His morals, like his wit, are motley too;
He keeps from arrant knave with much ado.
But vanity and lying so prevail,
That one grain more of each would turn the scale;
He would be more a villain had he time,
But he's so wholly taken up with rhyme,
That he mistakes his talent; all his care
Is to be thought a poet fine and fair.
Small beer and gruel are his meat and drink,
The diet he prescribes himself to think;
Rhyme next his heart he takes at the morn peep,
Some love epistles at the hour of sleep;—
So, betwixt elegy and ode, we see
Strephon is in a course of poetry.
This is the man ordained to do thee good,
The pelican to feed thee with his blood;
Thy wit, thy poet, nay thy friend, for he
Is fit to be a friend to none but thee.
Make sure of him, and of his muse betimes,
For all his study is hung round with rhymes.

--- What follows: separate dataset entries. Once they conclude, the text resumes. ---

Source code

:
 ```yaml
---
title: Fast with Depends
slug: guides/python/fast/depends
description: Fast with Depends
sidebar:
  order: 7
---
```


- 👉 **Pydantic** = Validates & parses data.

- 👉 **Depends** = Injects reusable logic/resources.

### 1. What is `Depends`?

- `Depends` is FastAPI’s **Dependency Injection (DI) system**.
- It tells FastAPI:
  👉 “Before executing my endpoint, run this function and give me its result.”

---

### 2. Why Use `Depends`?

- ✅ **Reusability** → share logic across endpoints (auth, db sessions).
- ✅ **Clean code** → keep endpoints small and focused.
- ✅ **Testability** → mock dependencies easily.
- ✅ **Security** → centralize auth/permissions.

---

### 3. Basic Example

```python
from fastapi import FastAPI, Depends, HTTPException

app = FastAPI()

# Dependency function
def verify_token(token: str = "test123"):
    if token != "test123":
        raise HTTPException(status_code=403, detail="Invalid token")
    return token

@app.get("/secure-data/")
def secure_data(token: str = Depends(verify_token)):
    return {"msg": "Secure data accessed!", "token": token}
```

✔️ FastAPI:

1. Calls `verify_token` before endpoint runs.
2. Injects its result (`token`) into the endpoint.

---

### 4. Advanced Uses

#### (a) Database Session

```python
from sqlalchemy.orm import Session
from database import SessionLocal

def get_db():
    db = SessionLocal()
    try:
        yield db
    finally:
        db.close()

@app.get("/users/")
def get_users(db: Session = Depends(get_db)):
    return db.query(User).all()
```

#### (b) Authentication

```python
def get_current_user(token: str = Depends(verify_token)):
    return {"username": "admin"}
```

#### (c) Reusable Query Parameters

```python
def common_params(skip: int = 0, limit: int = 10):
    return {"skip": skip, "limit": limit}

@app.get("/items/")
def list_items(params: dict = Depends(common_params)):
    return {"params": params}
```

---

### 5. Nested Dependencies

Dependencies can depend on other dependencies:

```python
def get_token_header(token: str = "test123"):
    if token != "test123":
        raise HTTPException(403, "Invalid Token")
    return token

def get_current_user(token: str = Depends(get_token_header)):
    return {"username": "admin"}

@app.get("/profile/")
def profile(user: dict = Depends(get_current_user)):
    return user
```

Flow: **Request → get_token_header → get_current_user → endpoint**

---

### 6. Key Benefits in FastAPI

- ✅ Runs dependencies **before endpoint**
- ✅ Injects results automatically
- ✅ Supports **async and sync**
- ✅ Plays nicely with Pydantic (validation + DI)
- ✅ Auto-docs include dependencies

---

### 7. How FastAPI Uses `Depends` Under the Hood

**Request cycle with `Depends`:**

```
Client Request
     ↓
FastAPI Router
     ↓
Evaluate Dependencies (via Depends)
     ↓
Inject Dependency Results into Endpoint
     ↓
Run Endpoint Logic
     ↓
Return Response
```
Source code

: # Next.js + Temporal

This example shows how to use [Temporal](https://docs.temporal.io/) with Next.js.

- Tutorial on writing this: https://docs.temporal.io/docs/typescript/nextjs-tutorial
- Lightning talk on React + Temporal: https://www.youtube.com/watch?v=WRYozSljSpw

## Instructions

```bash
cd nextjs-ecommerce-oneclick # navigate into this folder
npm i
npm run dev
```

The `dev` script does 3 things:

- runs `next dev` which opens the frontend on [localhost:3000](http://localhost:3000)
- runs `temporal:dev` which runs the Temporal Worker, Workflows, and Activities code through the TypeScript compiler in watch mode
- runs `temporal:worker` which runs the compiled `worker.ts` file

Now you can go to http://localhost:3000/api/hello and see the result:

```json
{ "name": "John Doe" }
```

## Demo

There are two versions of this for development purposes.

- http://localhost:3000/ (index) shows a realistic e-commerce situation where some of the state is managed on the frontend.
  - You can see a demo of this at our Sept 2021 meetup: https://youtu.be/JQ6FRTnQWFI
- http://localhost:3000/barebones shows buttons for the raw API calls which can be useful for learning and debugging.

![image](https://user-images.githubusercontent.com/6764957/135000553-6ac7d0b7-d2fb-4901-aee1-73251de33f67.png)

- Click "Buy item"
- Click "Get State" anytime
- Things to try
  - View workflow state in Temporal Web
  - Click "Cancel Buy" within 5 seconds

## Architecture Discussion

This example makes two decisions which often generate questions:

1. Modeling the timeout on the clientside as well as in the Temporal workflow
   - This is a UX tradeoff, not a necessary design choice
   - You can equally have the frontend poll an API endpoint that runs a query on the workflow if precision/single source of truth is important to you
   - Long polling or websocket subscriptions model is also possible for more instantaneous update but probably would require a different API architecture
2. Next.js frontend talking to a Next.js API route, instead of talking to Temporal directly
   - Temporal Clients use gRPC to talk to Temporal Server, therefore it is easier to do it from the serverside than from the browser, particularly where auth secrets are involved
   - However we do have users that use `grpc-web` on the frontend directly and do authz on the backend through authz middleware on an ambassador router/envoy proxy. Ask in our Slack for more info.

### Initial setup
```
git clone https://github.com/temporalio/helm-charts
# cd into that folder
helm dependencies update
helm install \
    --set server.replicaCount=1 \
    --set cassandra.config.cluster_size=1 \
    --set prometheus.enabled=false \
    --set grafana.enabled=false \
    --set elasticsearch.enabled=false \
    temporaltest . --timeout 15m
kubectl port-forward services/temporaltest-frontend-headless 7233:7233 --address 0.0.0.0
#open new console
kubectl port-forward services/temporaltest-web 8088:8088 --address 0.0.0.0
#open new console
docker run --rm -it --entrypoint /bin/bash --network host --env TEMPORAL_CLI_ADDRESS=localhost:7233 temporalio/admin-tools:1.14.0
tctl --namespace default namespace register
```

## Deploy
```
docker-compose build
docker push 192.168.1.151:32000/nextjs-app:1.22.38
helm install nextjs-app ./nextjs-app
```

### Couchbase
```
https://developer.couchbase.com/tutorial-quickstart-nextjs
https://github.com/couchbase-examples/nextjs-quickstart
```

Laugh at him, jostle him, yet still he writes,
In rhyme he challenges, in rhyme he fights.
Charged with the last, and basest infamy,
His business is to think what rhymes to lie;
Which found, in fury he retorts again.
Strephon's a very dragon at his pen;
His brother murdered, and his mother's whored,
His mistress lost, and yet his pen's his sword.